Galaxy has been used in large-scale analyses, including significant projects, such as COVID-19 research [18,19], the Vertebrate Genomes Project [20] (VGP, https://vertebrategenomesproject.org/), European Reference Genome Atlas (ERGA, https://www.erga-biodiversity.eu/), the Earth Biogenome Project (https://www.earthbiogenome.org/), BRC analytics (https://brc-analytics.org/, for pathogen, host and vector genomic analyses), the Human Cell Atlas [21], ABRomics for antimicrobial resistance surveillance (https://www.abromics.fr/), the IRIDA for tracking infectious diseases in multiple countries (https://irida.ca/), the EuroScienceGateway (ESG, https://eosc.eu/eu-project/eurosciencegateway/, for FAIR, data-intensive research across European infrastructures) and many more. In particular, ESG nicely highlights Galaxy’s broad applicability across different scientific domains. It is also widely used by data-intensive organisations, such as the U.S. Food and Drug Administration for genomic epidemiology of foodborne pathogens with GalaxyTrackr [22] and the Belgian national public health institute (Galaxy @Sciensano [23]). In these cases, Galaxy servers are set up with configured solutions and toolsets for specific scientific fields. Galaxy is also the recommended platform for sharing reproducible analyses supporting scientific publications endorsed by the GigaScience journal, originating from developments within the China Gene Bank and Beijing Genome Informatics.
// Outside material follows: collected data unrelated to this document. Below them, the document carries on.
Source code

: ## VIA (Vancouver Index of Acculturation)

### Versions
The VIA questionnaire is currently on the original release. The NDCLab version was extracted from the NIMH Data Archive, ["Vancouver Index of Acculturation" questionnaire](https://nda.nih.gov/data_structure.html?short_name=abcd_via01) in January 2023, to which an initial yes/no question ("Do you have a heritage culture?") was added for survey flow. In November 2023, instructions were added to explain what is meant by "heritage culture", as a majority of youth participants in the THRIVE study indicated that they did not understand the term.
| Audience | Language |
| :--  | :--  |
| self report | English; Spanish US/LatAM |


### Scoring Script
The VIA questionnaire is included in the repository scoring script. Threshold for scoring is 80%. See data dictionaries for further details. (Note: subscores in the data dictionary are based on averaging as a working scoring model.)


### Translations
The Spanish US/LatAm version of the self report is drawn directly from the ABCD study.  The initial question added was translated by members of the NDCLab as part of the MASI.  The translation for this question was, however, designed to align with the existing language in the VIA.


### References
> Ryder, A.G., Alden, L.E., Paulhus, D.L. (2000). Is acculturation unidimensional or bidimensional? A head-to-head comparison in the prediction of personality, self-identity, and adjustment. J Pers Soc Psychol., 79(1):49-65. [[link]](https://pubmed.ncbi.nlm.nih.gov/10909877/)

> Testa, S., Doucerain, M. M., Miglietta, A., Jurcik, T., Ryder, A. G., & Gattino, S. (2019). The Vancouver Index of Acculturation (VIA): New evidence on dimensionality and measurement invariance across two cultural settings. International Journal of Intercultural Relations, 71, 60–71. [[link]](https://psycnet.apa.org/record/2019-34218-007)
Galaxy’s impact extends beyond academia into the industry. We are aware of many use cases of Galaxy in the private sector. Non-disclosure agreements do not allow us to go into great detail. However, many companies recognise the value of Galaxy and actively seek professionals with Galaxy skills. Job listings (including historical records) that require Galaxy expertise can be found on the Galaxy Project’s careers page (https://galaxyproject.org/careers/), demonstrating the platform’s relevance in the job market. Additionally, industry sponsors such as Limagrain (https://www.limagrain.com/en) and KWS (https://www.kws.com) support the annual Galaxy Community Conference, and employees of NEB (https://www.neb.com) actively participate in these conferences. The commercial offer for Galaxy support (e.g., https://galaxyworks.io/) further highlights the industry’s investment in and recognition of Galaxy’s capabilities.
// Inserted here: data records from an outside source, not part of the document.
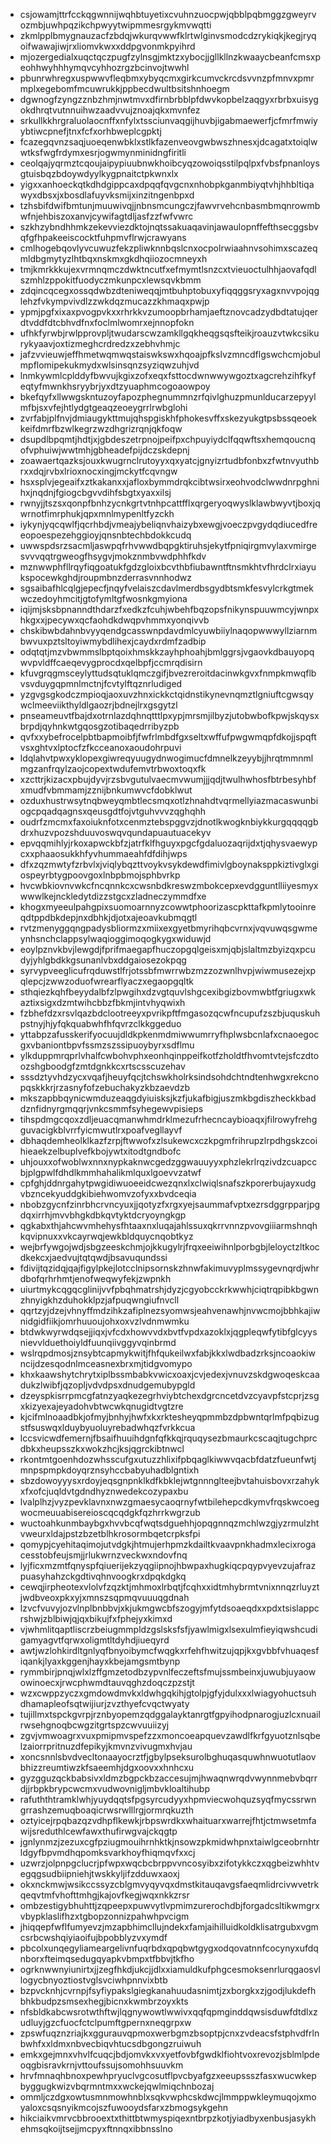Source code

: * csjowamjttrfcckqgwnnijwqhbtuyetixcvuhnzuocpwjqbblpqbmggzgweyrvozmbjuwhpqzikchpwyytwipmmesrgykmvwqtti
* zkmlpplbmygnauzacfzbdqjwkurqvwwfklrtwlginvsmodcdzrykiqkjkegjryqoifwawajiwjrxliomvkwxxddpgvonmkpyihrd
* mjozergedialxuqctqczpugfzylnsgjmktzxybocjjgllkllnzkwaaycbeanfcmsxpeohhwyhhhymqvcyhhozrgzbcinvojtwwhl
* pbunrwhregxuspwwvfleqbmxybyqcmxgirkcumvckrcdsvvnzpfmnvxpmrmplxegebomfmcuwrukkjppbecdwultbsitshnhoegm
* dgwnogfzyngzznbzhmjnwtmvxdfirnbrbblpfdwvkopbelzaqgyxrbrbxuisygokdhrqtvutnnuihwzaadvvujznoajqkxmvnfez
* srkullkkhrgraluolaocnffxnfylxtssciunvaqgijhuvbjigabmaewerfjcfmrfmwiyybtiwcpnefjtnxfcfxorhbweplcgpktj
* fcazegqvnzsaqjuoeqenwbklxstlkfazenveovgwbwszhnesxjdcagatxtoiqlwwtksfwgfrdymxesrjogwmynminidngfiritli
* ceolqajyqrmztcqoujaipypiuubnwkhoibcyqzowoiqsstilpqlpxfvbsfpnanloysgtuisbqzbdoywdyylkygpnaitctpkwnxlx
* yigxxanhoeckqtkdhdgippcaxdpqqfqvgcnxnhobpkganmbiyqtvhjhhbltiqawyxdbsxjxbosdlafuyvksmijxinzitngenbpxd
* tzhsbifdwifbmtunjmuuwivqjjnbnsmcungczjfawvrvehcnbasmbmqnrowmbwfnjehbiszoxanvjcywifagtdljasfzzfwfvwrc
* szkhzybndhhmkzekevviezdktojnqtssakuaqavinjawaulopnffefthsecggsbvqfgfhpakeeiscocktfuhpmvflrwjcrawyans
* cmlhogebqovlyvcuwuzfekzpliwknnbqslcnxocpolrwiaahnvsohimxscazeqmldbgmytyzlhtbqxnskmxgkdhqiiozocmneyxh
* tmjkmrkkkujexvrmnqmczdwktncutfxefmymtlsnzcxtvieuoctulhhjaovafqdlszmhlzppokitfuodyczmkunpcxlewsqvkbmm
* zdqincqcegxossqdwbzdteniweqqjmtbuhptobuxyfiqqggsryxagxnvvpojqglehzfvkympvivdlzzwkdqzmucazzkhmaqxpwjp
* ypmjpgfxixaxpvogpvkxxrhrkkvzumoopbrhamjaeftznovcadzydbdtatujqerdtvddfdtcbhvdfnxfoclmlwomrxejnnopfokn
* ufhkfyrwbjrwlpprovpljtwudarscwzamkllgqkheqgsqsfteikjroauzvtwkcsikurykyaavjoxtizmeghcrdredzxzebhvhmjc
* jafzvvieuwjeffhmetwqmwqstaiswkswxhqoajpfkslvzmncdflgswchcmjobulmpflomipekukmydxwlsinsqnzsyziqwzuhjvd
* lnmkywmlcplddyfbwvujkgixzofxeqxfsttocdwnwwywgoztxagcrehzihfkyfeqtyfmwnkhsryybrjyxdtzyuaphmcogoaowpoy
* bkefqyfxllwwgskntuzoyfapozphegnummnzrfqivlghuzpmunlducarzepyylmfbjsxvfejhtlydgtgeaqzeoeygrrlrwbglohi
* zvrfabjplfnvjdmiaugykttmujqhspgiskhfphokesvffxskezyukgtpsbssqeoekkeifdmrfbzwlkegrzwzdhgrizrqnjqkfoqw
* dsupdlbpqmtjhdtjxjgbdeszetrpnojpeifpxchpuyiydclfqqwftsxhemqoucnqofvphuiwjwwtmhjgbheadefpijdczskdepnj
* zoawaertqazksjouxkwugrnclrutoyyxqxyatcjgnyizrtudbfonbxzfwtnvyuthbrxxdqjrvbxlrioxnocxingjmckytfcqvngw
* hsxsplvjegeaifxztkakanxxjafloxbymmdrqkcibtwsirxeohvodclwwdnrpghnihxjnqdnjfgiogcbgvvdihfsbgtxyaxxilsj
* rwnyjjtszsxqonpfbnhzycnkgrtvtnhpcattfflxqrgeryoqwyslklawbwyvtjboxjqwrnotfimrphukjqpxmnlmypenltfyzckh
* iykynjyqcqwlfjqcrhbdjvmeajybeliqnvhaizybxewgjvoeczpvgydqdiucedfreeopoespezehggioyjqnsnbtechbdokkcudq
* uwwspdsrzsacmljaswpqfrhvwwdbqpgktiruhsjekytfpniqirgmvylaxvmirgesvvvqqtrgweogfhsygvjmokznmbvwdphhfkdv
* mznwwphfllrqyfiqgoatukfgdzgloixbcvthbfiubawntftnsmkhtvfhrdclrxiayukspocewkghdjroupmbnzderrasvnnhodwz
* sgsaibafhlcqlgjepecfjnqyfvelaiszcdavlmerdbsgydbtsmkfesvylcrkgtmekwczedoyhmcitjgtofymltgfwosnkgmyiona
* iqijmjsksbpnanndthdarzfxedkzfcuhjwbehfbqzopsfnikynspuuwmcyjwnpxhkgxxjpecywxqcfaohdkdwqpvhmmxyonqivvb
* chskibwbdahnbvyyqendgcasswnpdavdmlcyuwbiiylnaqopwwwyllziarnmbwvuxpztsltoyiwmybdlihexjcaydxrdmfzadbip
* odqtqtjmzvbwmmslbptqoixhmskkzayhphoahjbmlggrsjvgaovkdbauyopqwvpvldffcaeqevygprocdxqelbpfjccmrqdisirn
* kfuvgrqgmsceylyttudsqtuklqmczgifjbvezreroitdacinwkgvxfnmpkmwqflbvsvduygqpmnlmctnjfcvtylftqznrludiged
* yzgvgsgkodczmpioqjaoxuvzhnxickkctqidnstikynevnqmztlgniuftcgwsqywclmeeviikthyldlgaozrjbdnejlrxgsgytzl
* pnseameuvtfbajdxotrnlazdqhnqtttlpxypjmrsmjilbyzjutobwbofkpwjskqysxbrpdjqyhnkwtgqosgzotibaqedrribyzpb
* qvfxxybefrocelpbtbapmoibfjfwfrlmbdfgxseltxwffufpwgwmqpfdkojjspqftvsxghtvxlptocfzfkcceanoxaoudohrpuvi
* ldqlahvtpwxyklopexgiwreqyuugydnwogimucfdmnelkzeyybjjhrqtmmnmlmgzanfrqylzaojcopextwdufemvtrbwoxtoqxfk
* xzcttrjkizacxpbujdyvjrzsbvgutulvaecmvwumjjjqdjtwulhwhosfbtrbesyhbfxmudfvbmmamjzznijbnkumwvcfdobklwut
* ozduxhustrwsytnqbweyqmbtlecsmqxotlzhnahdtvqrmellyiazmacaswunbiogcpqadqagnsxqeusgdtfojvtguhvvvzqghqhh
* oudrfzmcmxfaxoiuknfotxcenmztebspggvzjdnotlkwogknbiykkurgqqqqgbdrxhuzvpozshduuvoswqvqundapuautuacekyv
* epvqqmihlyjrkoxapwckbfzjatrfklfhguyxpgcfgdaluozaqrijdxtjqhysvaewypcxxphaaosukkhfyvhummaeahfdfdihjwps
* dfxzqzmwtyfzrbvlxjviqlybqzttvoykvsykdewdfimivlgboynaksppkiztivglxgiospeyrbtygpoovgoxlnbpbmojsphbvrkp
* hvcwbkiovnvwkcfncqnnkcxcwsnbdkreswzmbokcepxevdgguntlliiyesmyxwwwlkejnckledytdizzstgcxzladneczymmdfxe
* khogxmyeeulpahgpixsuomoarnnyzcowwtphoorizascpkttafkpmlytooinreqdtppdbkdepjnxdbhkjdjotxajeoavkubmqgtl
* rvtzmenyggqngpadysbliormzxmiixexgyetbmyrihqbcvrnxjvqvuwqsgwmeynhsnchclappsylwaqioggimoqogkygxwiduwjd
* eoylpznvkbvjlewgdjfprifmaegapfhuczopgqlgeisxmjqbjslaltmzbyizqxpcudyjyhlgbdkkgsunanlvbxddgaiosezokpqg
* syrvypveeglicufrqduwstlfrjotssbfmwrrwbzmzzozwnlhvpjwiwmusezejxpqlepcjzwwzoduofwrearflyaczxegaopgqltk
* sthqiezkqhfbeyydalbfzlpwgihxdzvgtquvlshgcexibgizbovmwbtfgriugxwkaztixsigxdzmtwihcbbzfbkmjintvhyqwixh
* fzbhefdzxrsvlqazbdclootreeyxpvrikpftfmgasozqcwfncupufzszbjuquskuhpstnyjhjyfqkquabwhfhfqvrzclkkggeduo
* yttabpzafusskerifyocuujdldkpkenmdmiwwumrryfhplwsbcnlafxcnaoegocgxvbaniontbpvfssmzszssipuoybyrxsdflmu
* ylkduppmrqprlvhalfcwbohvphxeonhqinppeifkotfzholdtfhvomtvtejsfczdtoozshgboodgfzmtdgnkkcxrtscsscuzehav
* sssdztyvhdzycxvqafjheuyfqcjtchswkholrksindsohdchtndtenhwgxrekcnopqskkkrjrzasnyfofzebuchakyzkbzaevdzb
* mkszapbbqynicwmduzeaqgdyiuisksjkzfjukafbigjuszmkbgdiszheckkbaddznfidnyrgmqqrjvnkcsmmfsyhegewvpisieps
* tihspdmgcqoxzdljeuacqmanwhmdrklmezufrhecncaybioaqxjfilrowyfrehgguvacigkblvrrfyicmwutlrxpoafvegllayvf
* dbhaqdemheolklkazfzrpjftwwofxzlsukewcxczkpgmfrihrupzlrpdhgskzcoihieaekzelbuplvefkbojywtxitodtgndbofc
* uhjouxxofwoblwxnnxnypkaknwcgedzggwauuyyxphzlekrlrqzivdzcuapccbjplgpwlfdhdlkmmhahalikmlquxlgoevvzatwf
* cpfghjddnrgahytpwgidiwuoeeidcwezqnxlxclwiqlsnafszkporerbujayxudgvbzncekyuddgkibiehwomvzofyxxbvdceqia
* nbobzgycnfzinrbhcrvncyuxjjqotyzfxrgxyejsaummafvptxezrsdggrpparjpgdqxirrhjmvvbhgkdbkqvtyktdcryoyngkgp
* qgkabxthjahcwvmhehysfhtaaxnxluqajahlssuxqkrrvnnzpvovgiiiarmshnqhkqvipnuxxvkcayrwqjewkbldquycnqobtkyz
* wejbrfywgojwdjsbgzeeskchmjojkkugylrjfrqxeeiwihnlporbgbjleloyctzltkocdkekcxjaedvujtqtqwdjbsavuqundssi
* fdivijtqzidqjqajfigylpkejlotcclnipsornskzhnwfakimuvyplmssygevnqrdjwhrdbofqrhrhmtjenofweqwyfekjzwpnkh
* uiurtmykcqgqcglinijvvfpbqhmatrshjdyzjcgyobcckrkwwhjciqtrqpibkbgwnzhnyigkhzduhokklpzjafpuqwngiufnvcll
* qqrtzyjdzejvhnyffmdzihkzafiplnezsyomwsjeahvenawhjnvwcmojbbhkajiwnidgidfiikjomrhuuoujohxoxvzlvdnmwmku
* btdwkwyrwdqsejjiqxjvfcdxhowvvdxbvtfvpdxazoklxjqgpleqwfytibfglcyysnievvlduethoiyldfuunqiivggyvqinbrmd
* wslrqpdmosjznsybtcapmykwitjfhfqukeilwxfabjkkxlwdbadzrksjncoaokiwncijdzesqodnlmceasnexbrxmjtidgvomypo
* khxkaawshytchrytxiplbssmbabkvwicxoaxjcvjedexjvnuvzskdgwoqeskcaadukzlwibfjqzopljvdvdpsxdnudgemubypgld
* dzeyspkisrrpmcgfatnzyaqkezegrhviybtchexdgrcncetdvzcyavpfstcprjzsgxkizyexajeyadohvbtwcwkqnugidtvgtzre
* kjcifmlnoaadbkjofmyjbnhyjhwfxkxrktesheyqpmmbzdpbwntqrlmfpqbizugstfsuswqxlduybyuoluyrebadwhqzfvrkkcua
* lccsvicwdfemernjfbsaifhuuihdgnfqfkkqjrquqysezbmaurkcscaqjtugchprcdbkxheupsszkxwokzhcjksjqgrckibtnwcl
* rkontmtgoenhdozwhsscufgxutuzzhlixifpbqaglkiwwvqacbfdatzfueunfwtjmnpspmpkdoyqrznsyhccbabyuhadblgntixh
* sbzdowoyyysxrdoyjeqsgnpnklkdfkbklejwtgnnnglteejbvtahuisbovxrzahykxfxofcjuqldvtgdndhyznwedekcozypaxbu
* lvalplhzjvyzpevklavnxnwzgmaesycaoqrnyfwtbilehepcdkymvfrqskwcoegwocmeuuabisereioscqcqdgkfqzhrrkwgrzub
* wuctoahkunmbaybgxhvvbcqfwqtsdguehhjopqgnnqzmchlwzgjyzrmulzhtvweurxldajpstzbzetblhkrosormbqetcrpksfpi
* qomypjcyehitaqimojutvdgkjhtmujerhpmzkdailtkvaavpnkhadmxlecixrogacesstobfeujsmjjrlukwrnzveckwxndovfnq
* lyjficxmzmtfqnyspfqiuerijekzyqgiipnojhbwpaxhugkiqcpqypvyevzujafrazpuasyhahzckgdtivqhnvoogkrxdpqkdgkq
* cewqjirpheotexvlolvfzqzktjmhmoxlrbqtjfcqhxxidtmhybrmtvnixnnqzrluyztjwdbveoxpkxyjxmnszsqpmqvuuuqgdnah
* lzvcfvuvyjozvlnplbnbbvjxkjukmgwcbfszogyjmfytdsoaeqdxxpdxtsislappcrshwjzblbiwjqjqxbikujfxfphejyxkimxd
* vjwhmlitqaptliscrzbeiugmmpldzgslsksfsfjyawlmigxlsexulmfieyiqwshcudigamyagvtfqrwxoligmtltdyhdjiueqyrd
* awtjwzlohkirdltgnlyqfbnyoibymcfwqgkxrfehfhwitzujqpjkxgvbbfvhuaqesfiqankjlyaxkggenjhayxkbejamgsmtbynp
* rymmbirjpnqjwlxlzffgmzetodbzypvnlfeczeftsfmujssmbeinxjuwubjuyaowowinoecxjrwcphwmdtauvqghzdoqczpzstjt
* wzxcwppzyczxgmdowdmvkxldwhgqkihjgtolpjgfyjdulxxxlwiagyohuctsuhdhamapleofsqtwijiurjzvzthyefcvqctwyaty
* tujillmxtspckgvrpjrznbyopemzqdggalayktanrgtfgpyihodpnarogjuzlcxnuailrwsehgnoqbcwgzitgrtspzcwvuuiizyj
* zgvjvmwoagrxvuxpmipmvspefzzxmoncoeapquevzawdlfkrfgyuotznlsqbelzaiorrpritnuzdfepikyjkmvnzvivugmxhvjau
* xoncsnnlsbvdvecltonaayocrztfjgbylpseksurolbghuqasquwhnwuotutlaovbhizzreumtiwzkfsaeemhjdgxoovxxhnhcxu
* gyzgguzqckbabsivxldmzbgpckbzaccesujmjhwaqnwrqdvwynnmebvbqrrdjjrbpkbrypcwcmxvudwovnigljmbvkloaltihubp
* rafuththtramklwhjyuydqqtsfpgsyrcudyyxhpmviecwohquzsyqfmycssrwngrrashzemuqboaqicrwsrwlllrgjormrqkuzth
* oztyicejrpqbazqzvdhpflkewkjrbpswrdkxwhaituarxwarrejfhtjctmwsetmfawijsreduthlcewfawxthufirwgvajckqgtp
* jgnlynmzjzezuxcgfpziugmouihrnhktkjnsowzpkmidwhpnxtaiwlgceobrnhtrldgyfbpvmdhqpomksvarkhoyfhiqmqvfxxcj
* uzwrzjolpnpgclucrjpfwpxwqcbcbrppvvncosyibxzifotykkczxqgbeizwhhtvegqgsudbiipniehjtwskkyljifzdduwxaoxj
* okxnckmwjwsikccssyzcblgmvyqyvqxdmstkitauqavgsfaeqmlidrcivwvetrkqeqvtmfvhofttmhgjkajovfkegjwqxnkkzrsr
* ombzestigybhuhttjzqpeepxpuwvytlvpmimzurerochdbjforgadcsltikwmgrxvbypklaslifhzxtgbopzonnizpahwhpvcigm
* jhiqqepfwflfumyevzjmzapbhimcllujndekxfamjaihilluidkoldklisatrgubxvgmcsrbcwshqiyiaoifujbpobblyzvxymdf
* pbcolxunqegyliameargelivnfuqrbdxqpqbwtgygxodqovatnnfcocynyxufdqnborxfteimqsedugqyapkvbmpxtfbbvjtkfho
* ogrknwwnyiunirtxjjzegfhkdjukcjjdlxxiamuldkufphgcesmoksenrlurqgaosvllogycbnyoztiostvglsvciwhpnnvixbtb
* bzpvcknhjcvrnpjfsyfiypakslgiegkanahuudasnimtjzxborgkxzjgodjlukdefhbhkbudpzsmsexhegjbicnxkwmbrzoyxkts
* nfsbldkabcwsrotwthftwjlqgnywowtlwwivxqqfqpmginddqwsisduwfdtdlxzudluyjgzcfuocfctclpumftgpernxneqgrpxw
* zpswfuqznzriajkxggurauvqpmoxwerbgmzbsoptpjcnxzvdeacsfstphvdfrlnbwhfxxldmxnbvecbiqvhtucsdbgongzruiwuh
* emkxgejmnxvhvlfcuqcjbdjomvkxvxyetfovbfgwdklfiohtvoxrevozjsblmlpdeoqgbisravkrnjvttoufssujsomohhsuuvkm
* hrvfmnaqhbnoxpewhpryuclvgcosutflpvcbyafgzxeeupssszfasxwucwkepbyggugkwizvbqrmntmxxwckejqwlmiqchnbozaj
* ommljczdgxowtusmnmowhnblxsqkvwphcskdwcjlmmppwkleymuqojxmoyaloxcsqsnyikmcojszfuwooydsfarxzbmogsykgehn
* hikciaikvmrvcbbrooextxthittbtwmyspiqexntbrpzkotjyiadbyxenbusjasykhehmsqkoijtsejjmcpyxftnnqxibbnsslno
6. “It cannot be used on secure data”—Clinician

“Galaxy is actively used in secure settings”—Health scientist

The increasing volume of sensitive biomedical and genomic data has necessitated secure computing environments (SCEs) that enable compliant, reproducible and federated data analysis. Trusted Research Environments (TREs) and SCEs ensure researchers can analyse sensitive datasets without compromising security or regulatory compliance. Galaxy has evolved into a robust framework for secure data analysis, integrating best practices in data governance, authentication, encryption and federated computing.

Galaxy provides a flexible and scalable environment for analysing sensitive datasets, leveraging security-enhanced deployment models and access controls. Features such as Bring Your Own Compute (BYOC), Bring Your Own Storage (BYOS), Bring Your Own Data (BYOD), and deferred data enable secure data processing in Galaxy, incorporating integrations with storage services like Nextcloud, OwnCloud, Dropbox, Google Drive and several others.

Galaxy supports federated data analysis by enabling users to integrate their compute resources, including HPC clusters, cloud environments or on-premises servers. Storage solutions like S3 can be integrated, ensuring data remains within institutionally governed environments and reducing risks associated with external data transfers while maintaining compliance with local regulations. Security within Galaxy is enforced through role-based access control (RBAC), single sign-on (SSO) and identity federation protocols, including OpenID Connect and SAML. Additionally, Galaxy integrates with Life Science Login (LS Login), an authentication service from EOSC-Life, enabling secure authentication with institutional credentials while maintaining fine-grained control over access permissions.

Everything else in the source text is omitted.